## DIRECTIONS:
With the string "opportunity" as the filter, copy each matching line from the records.

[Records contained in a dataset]
* * * * *

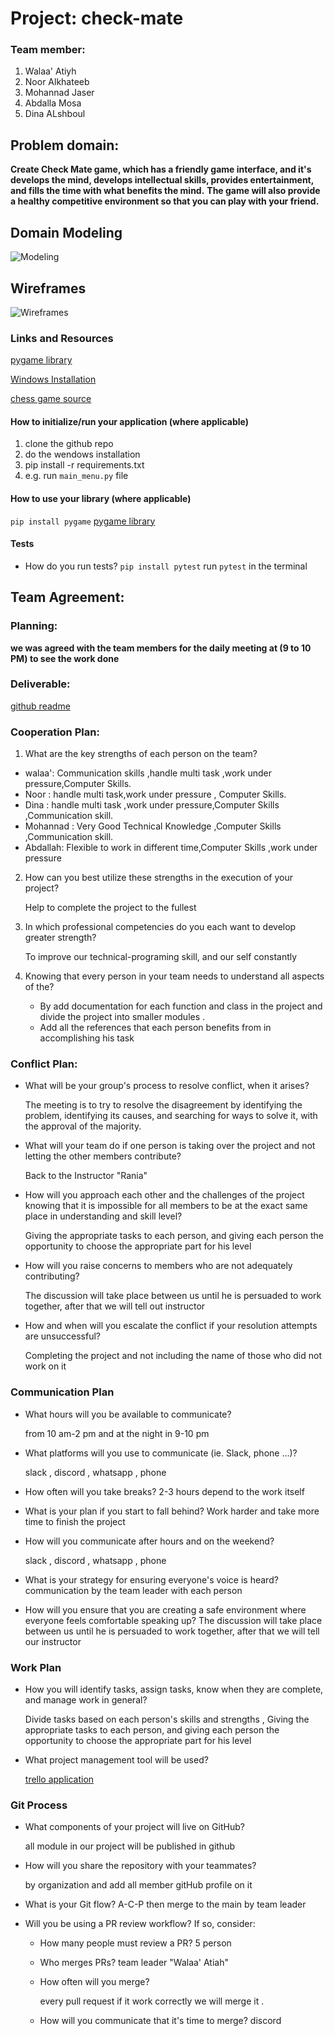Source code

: 
# Project: check-mate

### Team member: 
1. Walaa' Atiyh 
2. Noor Alkhateeb
3. Mohannad Jaser
4. Abdalla Mosa
5. Dina ALshboul

## Problem domain:
  **Create Check Mate game, which has a friendly game interface, and it's develops the mind, develops intellectual skills, provides entertainment, and fills the time with what benefits the mind.**
  **The game will also provide a healthy competitive environment so that you can play with your friend.**

## Domain Modeling
![Modeling](./img/UML.PNG)

## Wireframes 
![Wireframes ](./img/wireframe.png)



### Links and Resources
[pygame library](https://www.geeksforgeeks.org/pygame-tutorial/)

[Windows Installation](https://long-knight-f42.notion.site/Windows-Installation-4c49336378d74d068c1642aa2346fc35)

[chess game source](https://ehmatthes.github.io/pcc_2e/beyond_pcc/pygame_sprite_sheets/)


#### How to initialize/run your application (where applicable)
 1. clone the github repo
 2. do the wendows installation 
 3. pip install -r requirements.txt
 4. e.g.  run `main_menu.py` file 

#### How to use your library (where applicable)
   `pip install pygame`
   [pygame library](https://www.geeksforgeeks.org/pygame-tutorial/)

#### Tests

- How do you run tests?
 `pip install pytest` 
  run `pytest` in the terminal 


## Team Agreement:

### Planning:
**we was agreed with the team members for the daily meeting at (9 to 10 PM) to see the work done**
### Deliverable:
[github readme ](https://github.com/Chess-Game-ASAC/check-mate)
### Cooperation Plan:
1. What are the key strengths of each person on the team?

 - walaa':  Communication skills ,handle multi task ,work under pressure,Computer Skills.
 - Noor : handle multi task,work under pressure , Computer Skills.
 - Dina : handle multi task ,work under pressure,Computer Skills ,Communication skill.
 - Mohannad : Very Good Technical Knowledge ,Computer Skills ,Communication skill.
 - Abdallah: 	Flexible to work in different time,Computer Skills ,work under pressure
 
2. How can you best utilize these strengths in the execution of your project?

     Help to complete the project to the fullest
3. In which professional competencies do you each want to develop greater strength?

    To improve our technical-programing skill, and our self constantly

4. Knowing that every person in your team needs to understand all aspects of the?

      - By add documentation for each function and class in the project and divide the project into smaller modules .
      - Add all the references that each person benefits from in accomplishing his task

### Conflict Plan:

- What will be your group's process to resolve conflict, when it arises?

  The meeting is to try to resolve the disagreement by identifying the problem, identifying its causes, and searching for ways to solve it, with the approval of the majority.
  
- What will your team do if one person is taking over the project and not letting the other members contribute?

   Back to the Instructor "Rania"
- How will you approach each other and the challenges of the project knowing that it is impossible for all members to be at the exact same place in understanding and skill level?

    Giving the appropriate tasks to each person, and giving each person the opportunity to choose the appropriate part for his level 
- How will you raise concerns to members who are not adequately contributing?

   The discussion will take place between us until he is persuaded to work together, after that we will tell out instructor 
- How and when will you escalate the conflict if your resolution attempts are unsuccessful?

    Completing the project and not including the name of those who did not work on it

### Communication Plan
- What hours will you be available to communicate?

   from 10 am-2 pm and at the night in 9-10 pm 
   
- What platforms will you use to communicate (ie. Slack, phone ...)?

  slack , discord , whatsapp , phone 
- How often will you take breaks?
    2-3 hours depend to the work itself
- What is your plan if you start to fall behind?
    Work harder and take more time to finish the project
- How will you communicate after hours and on the weekend?

    slack , discord , whatsapp , phone 
- What is your strategy for ensuring everyone's voice is heard?
    communication by the team leader with each person
- How will you ensure that you are creating a safe environment where everyone feels comfortable speaking up?
     The discussion will take place between us until he is persuaded to work together, after that we will tell our instructor
     
 ### Work Plan 
- How you will identify tasks, assign tasks, know when they are complete, and manage work in general?

   Divide tasks based on each person's skills and strengths , Giving the appropriate tasks to each person, and giving each person the opportunity to choose the appropriate part for his level 
- What project management tool will be used?

   [trello application](https://trello.com/b/I3L83p1j/check-mate-project)


### Git Process

- What components of your project will live on GitHub?

   all module in our project will be published in github
- How will you share the repository with your teammates?

    by organization and add all member gitHub profile on it
- What is your Git flow?
   A-C-P then merge to the main by team leader 
- Will you be using a PR review workflow? If so, consider:
  - How many people must review a PR? 5 person
  - Who merges PRs? team leader "Walaa' Atiah"
  - How often will you merge?
  
     every pull request  if it work correctly we will merge it .
  - How will you communicate that it's time to merge?
     discord 

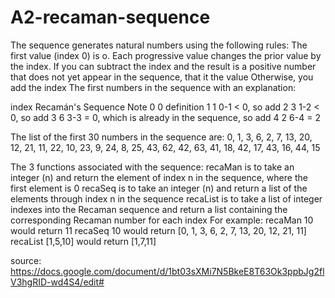 # A2-recaman-sequence
The sequence generates natural numbers using the following rules:
The first value (index 0) is o.
Each progressive value changes the  prior value by the index.
If you can subtract the index and the result is a positive number that does not yet appear in the sequence, that it the value
Otherwise, you add the index
The first numbers in the sequence with an explanation:

index
Recamán's Sequence
Note
0
0
definition
1
1
0-1 < 0, so add
2
3
1-2 < 0, so add
3
6
3-3 = 0, which is already in the sequence, so add
4
2
6-4 = 2

The list of the first 30 numbers in the sequence are:
0, 1, 3, 6, 2, 7, 13, 20, 12, 21, 11, 22, 10, 23, 9, 24, 8, 25, 43, 62, 42, 63, 41, 18, 42, 17, 43, 16, 44, 15

The 3 functions associated with the sequence:
recaMan is to take an integer (n) and return the element of index n in the sequence, where the first element is 0
recaSeq is to take an integer (n) and return a list of the elements through index n in the sequence
recaList is to take a list of integer indexes into the Recaman sequence and return a list containing the corresponding Recaman number for each index
For example:
recaMan 10 would return 11
recaSeq 10 would return [0, 1, 3, 6, 2, 7, 13, 20, 12, 21, 11]
recaList [1,5,10] would return [1,7,11]

source: https://docs.google.com/document/d/1bt03sXMi7N5BkeE8T63Ok3ppbJg2flV3hgRID-wd4S4/edit#

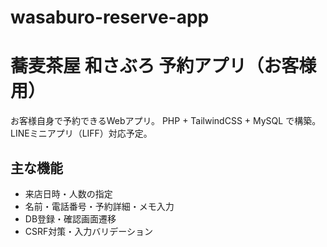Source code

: # wasaburo-reserve-app
# 蕎麦茶屋 和さぶろ 予約アプリ（お客様用）

お客様自身で予約できるWebアプリ。
PHP + TailwindCSS + MySQL で構築。
LINEミニアプリ（LIFF）対応予定。

## 主な機能
- 来店日時・人数の指定
- 名前・電話番号・予約詳細・メモ入力
- DB登録・確認画面遷移
- CSRF対策・入力バリデーション
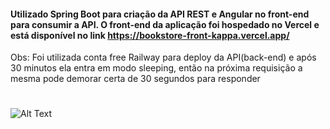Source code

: #### Utilizado Spring Boot para criação da API REST e Angular no front-end para consumir a API. O front-end da aplicação foi hospedado no Vercel e está disponível no link https://bookstore-front-kappa.vercel.app/

Obs: Foi utilizada conta free Railway para deploy da API(back-end) e após 30 minutos ela entra em modo sleeping, então na próxima requisição a mesma pode demorar certa de 30 segundos para responder
#

![Alt Text](http://g.recordit.co/faCsNo4YhT.gif)
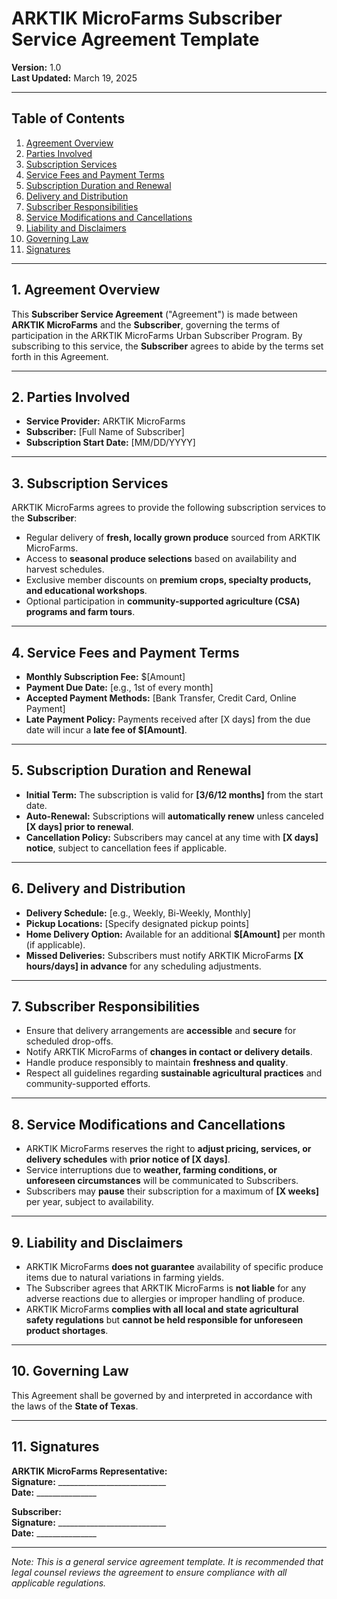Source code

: # ARKTIK MicroFarms Subscriber Service Agreement Template

**Version:** 1.0  
**Last Updated:** March 19, 2025  

---

## **Table of Contents**
1. [Agreement Overview](#agreement-overview)
2. [Parties Involved](#parties-involved)
3. [Subscription Services](#subscription-services)
4. [Service Fees and Payment Terms](#service-fees-and-payment-terms)
5. [Subscription Duration and Renewal](#subscription-duration-and-renewal)
6. [Delivery and Distribution](#delivery-and-distribution)
7. [Subscriber Responsibilities](#subscriber-responsibilities)
8. [Service Modifications and Cancellations](#service-modifications-and-cancellations)
9. [Liability and Disclaimers](#liability-and-disclaimers)
10. [Governing Law](#governing-law)
11. [Signatures](#signatures)

---

## **1. Agreement Overview**

This **Subscriber Service Agreement** ("Agreement") is made between **ARKTIK MicroFarms** and the **Subscriber**, governing the terms of participation in the ARKTIK MicroFarms Urban Subscriber Program. By subscribing to this service, the **Subscriber** agrees to abide by the terms set forth in this Agreement.

---

## **2. Parties Involved**

- **Service Provider:** ARKTIK MicroFarms  
- **Subscriber:** [Full Name of Subscriber]  
- **Subscription Start Date:** [MM/DD/YYYY]  

---

## **3. Subscription Services**

ARKTIK MicroFarms agrees to provide the following subscription services to the **Subscriber**:

- Regular delivery of **fresh, locally grown produce** sourced from ARKTIK MicroFarms.  
- Access to **seasonal produce selections** based on availability and harvest schedules.  
- Exclusive member discounts on **premium crops, specialty products, and educational workshops**.  
- Optional participation in **community-supported agriculture (CSA) programs and farm tours**.  

---

## **4. Service Fees and Payment Terms**

- **Monthly Subscription Fee:** $[Amount]  
- **Payment Due Date:** [e.g., 1st of every month]  
- **Accepted Payment Methods:** [Bank Transfer, Credit Card, Online Payment]  
- **Late Payment Policy:** Payments received after [X days] from the due date will incur a **late fee of $[Amount]**.  

---

## **5. Subscription Duration and Renewal**

- **Initial Term:** The subscription is valid for **[3/6/12 months]** from the start date.  
- **Auto-Renewal:** Subscriptions will **automatically renew** unless canceled **[X days] prior to renewal**.  
- **Cancellation Policy:** Subscribers may cancel at any time with **[X days] notice**, subject to cancellation fees if applicable.  

---

## **6. Delivery and Distribution**

- **Delivery Schedule:** [e.g., Weekly, Bi-Weekly, Monthly]  
- **Pickup Locations:** [Specify designated pickup points]  
- **Home Delivery Option:** Available for an additional **$[Amount]** per month (if applicable).  
- **Missed Deliveries:** Subscribers must notify ARKTIK MicroFarms **[X hours/days] in advance** for any scheduling adjustments.  

---

## **7. Subscriber Responsibilities**

- Ensure that delivery arrangements are **accessible** and **secure** for scheduled drop-offs.  
- Notify ARKTIK MicroFarms of **changes in contact or delivery details**.  
- Handle produce responsibly to maintain **freshness and quality**.  
- Respect all guidelines regarding **sustainable agricultural practices** and community-supported efforts.  

---

## **8. Service Modifications and Cancellations**

- ARKTIK MicroFarms reserves the right to **adjust pricing, services, or delivery schedules** with **prior notice of [X days]**.  
- Service interruptions due to **weather, farming conditions, or unforeseen circumstances** will be communicated to Subscribers.  
- Subscribers may **pause** their subscription for a maximum of **[X weeks]** per year, subject to availability.  

---

## **9. Liability and Disclaimers**

- ARKTIK MicroFarms **does not guarantee** availability of specific produce items due to natural variations in farming yields.  
- The Subscriber agrees that ARKTIK MicroFarms is **not liable** for any adverse reactions due to allergies or improper handling of produce.  
- ARKTIK MicroFarms **complies with all local and state agricultural safety regulations** but **cannot be held responsible for unforeseen product shortages**.  

---

## **10. Governing Law**

This Agreement shall be governed by and interpreted in accordance with the laws of the **State of Texas**.

---

## **11. Signatures**

**ARKTIK MicroFarms Representative:**  
**Signature:** ___________________________  
**Date:** _______________  

**Subscriber:**  
**Signature:** ___________________________  
**Date:** _______________  

---

*Note: This is a general service agreement template. It is recommended that legal counsel reviews the agreement to ensure compliance with all applicable regulations.*  
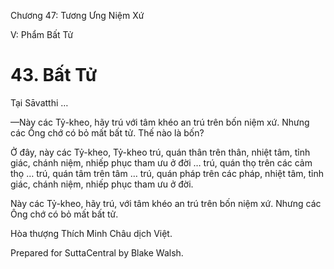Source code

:  

Chương 47: Tương Ưng Niệm Xứ

V: Phẩm Bất Tử

# 43\. Bất Tử

Tại Sāvatthi …

—Này các Tỷ-kheo, hãy trú với tâm khéo an trú trên bốn niệm xứ. Nhưng các Ông chớ có bỏ mất bất tử. Thế nào là bốn?

Ở đây, này các Tỷ-kheo, Tỷ-kheo trú, quán thân trên thân, nhiệt tâm, tỉnh giác, chánh niệm, nhiếp phục tham ưu ở đời … trú, quán thọ trên các cảm thọ … trú, quán tâm trên tâm … trú, quán pháp trên các pháp, nhiệt tâm, tỉnh giác, chánh niệm, nhiếp phục tham ưu ở đời.

Này các Tỷ-kheo, hãy trú, với tâm khéo an trú trên bốn niệm xứ. Nhưng các Ông chớ có bỏ mất bất tử.

Hòa thượng Thích Minh Châu dịch Việt.

Prepared for SuttaCentral by Blake Walsh.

* * * * *

## OUTPUT OF THE EXERCISE:
    Giving the appropriate tasks to each person, and giving each person the opportunity to choose the appropriate part for his level 
   Divide tasks based on each person's skills and strengths , Giving the appropriate tasks to each person, and giving each person the opportunity to choose the appropriate part for his level 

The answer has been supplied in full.